*What you need to do*:
Using the listing below, copy exactly the lines from the one containing "- Examines whether" to the one containing "- Eli's despair", both lines included, and no others.

Top of Data in this exercise

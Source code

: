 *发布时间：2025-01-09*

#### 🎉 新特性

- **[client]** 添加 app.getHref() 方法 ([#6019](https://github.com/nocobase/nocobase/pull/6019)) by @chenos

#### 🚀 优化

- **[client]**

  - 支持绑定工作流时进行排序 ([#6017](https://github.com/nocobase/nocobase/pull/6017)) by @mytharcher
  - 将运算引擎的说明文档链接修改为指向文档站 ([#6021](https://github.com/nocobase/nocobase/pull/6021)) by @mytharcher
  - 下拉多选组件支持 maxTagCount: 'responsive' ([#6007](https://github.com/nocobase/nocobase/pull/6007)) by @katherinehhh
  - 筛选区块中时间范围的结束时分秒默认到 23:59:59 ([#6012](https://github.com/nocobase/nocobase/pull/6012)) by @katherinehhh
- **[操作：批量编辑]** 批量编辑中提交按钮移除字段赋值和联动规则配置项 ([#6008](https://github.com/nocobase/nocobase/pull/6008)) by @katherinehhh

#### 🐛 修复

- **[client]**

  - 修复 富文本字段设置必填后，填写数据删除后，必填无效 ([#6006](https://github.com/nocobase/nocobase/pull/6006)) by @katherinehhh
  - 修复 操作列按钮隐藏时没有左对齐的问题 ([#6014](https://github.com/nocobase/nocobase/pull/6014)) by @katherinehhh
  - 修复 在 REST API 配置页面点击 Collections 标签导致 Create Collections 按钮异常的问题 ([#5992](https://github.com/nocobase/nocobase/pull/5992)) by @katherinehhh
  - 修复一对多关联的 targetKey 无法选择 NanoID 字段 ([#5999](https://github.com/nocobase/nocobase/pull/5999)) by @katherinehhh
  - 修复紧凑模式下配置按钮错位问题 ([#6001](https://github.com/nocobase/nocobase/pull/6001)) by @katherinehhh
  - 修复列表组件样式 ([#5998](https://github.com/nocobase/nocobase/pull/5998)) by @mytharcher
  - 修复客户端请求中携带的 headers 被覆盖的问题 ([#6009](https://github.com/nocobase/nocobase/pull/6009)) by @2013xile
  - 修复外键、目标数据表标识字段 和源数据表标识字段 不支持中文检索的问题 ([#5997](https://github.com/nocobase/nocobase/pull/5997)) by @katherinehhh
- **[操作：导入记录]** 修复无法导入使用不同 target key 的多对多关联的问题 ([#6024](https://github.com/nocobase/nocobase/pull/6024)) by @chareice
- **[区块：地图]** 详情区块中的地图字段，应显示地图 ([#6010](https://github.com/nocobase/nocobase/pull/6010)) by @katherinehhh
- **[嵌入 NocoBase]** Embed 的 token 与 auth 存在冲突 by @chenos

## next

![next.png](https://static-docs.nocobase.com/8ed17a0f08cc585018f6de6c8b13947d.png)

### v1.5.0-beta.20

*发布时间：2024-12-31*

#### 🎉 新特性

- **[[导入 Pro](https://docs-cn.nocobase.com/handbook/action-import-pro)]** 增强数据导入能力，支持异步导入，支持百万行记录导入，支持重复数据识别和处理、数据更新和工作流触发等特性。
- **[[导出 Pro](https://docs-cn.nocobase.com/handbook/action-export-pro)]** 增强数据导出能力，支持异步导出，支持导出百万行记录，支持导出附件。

Bottom of Data in this exercise
Top of Data in this exercise

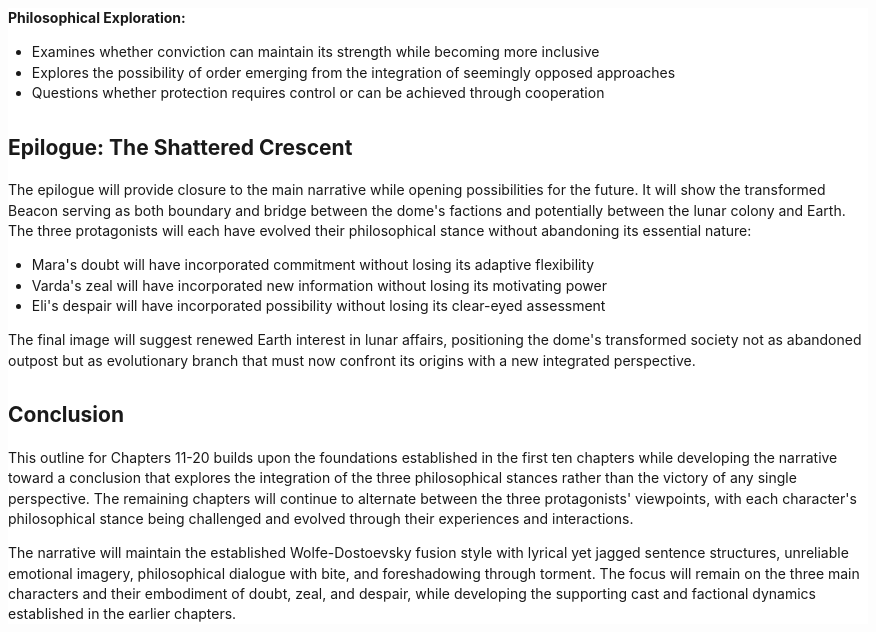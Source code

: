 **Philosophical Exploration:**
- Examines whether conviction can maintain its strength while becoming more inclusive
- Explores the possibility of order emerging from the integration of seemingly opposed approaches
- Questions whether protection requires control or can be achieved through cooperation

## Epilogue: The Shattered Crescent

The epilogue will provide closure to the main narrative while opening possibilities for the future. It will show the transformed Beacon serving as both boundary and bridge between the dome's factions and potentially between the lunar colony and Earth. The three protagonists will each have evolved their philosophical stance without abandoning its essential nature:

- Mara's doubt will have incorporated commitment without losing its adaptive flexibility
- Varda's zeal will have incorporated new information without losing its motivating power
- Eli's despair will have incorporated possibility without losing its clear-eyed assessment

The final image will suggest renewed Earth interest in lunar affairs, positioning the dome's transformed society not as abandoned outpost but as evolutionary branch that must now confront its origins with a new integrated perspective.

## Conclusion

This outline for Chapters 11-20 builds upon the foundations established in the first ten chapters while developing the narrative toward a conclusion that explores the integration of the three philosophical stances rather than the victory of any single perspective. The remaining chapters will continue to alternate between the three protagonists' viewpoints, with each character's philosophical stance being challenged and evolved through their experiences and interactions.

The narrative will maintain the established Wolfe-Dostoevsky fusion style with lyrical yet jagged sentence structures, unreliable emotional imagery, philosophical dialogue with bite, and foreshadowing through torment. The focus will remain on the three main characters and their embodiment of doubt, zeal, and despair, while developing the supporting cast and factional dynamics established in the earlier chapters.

Bottom of Data in this exercise

*Exercise answer*:
- Examines whether conviction can maintain its strength while becoming more inclusive
- Explores the possibility of order emerging from the integration of seemingly opposed approaches
- Questions whether protection requires control or can be achieved through cooperation

## Epilogue: The Shattered Crescent

The epilogue will provide closure to the main narrative while opening possibilities for the future. It will show the transformed Beacon serving as both boundary and bridge between the dome's factions and potentially between the lunar colony and Earth. The three protagonists will each have evolved their philosophical stance without abandoning its essential nature:

- Mara's doubt will have incorporated commitment without losing its adaptive flexibility
- Varda's zeal will have incorporated new information without losing its motivating power
- Eli's despair will have incorporated possibility without losing its clear-eyed assessment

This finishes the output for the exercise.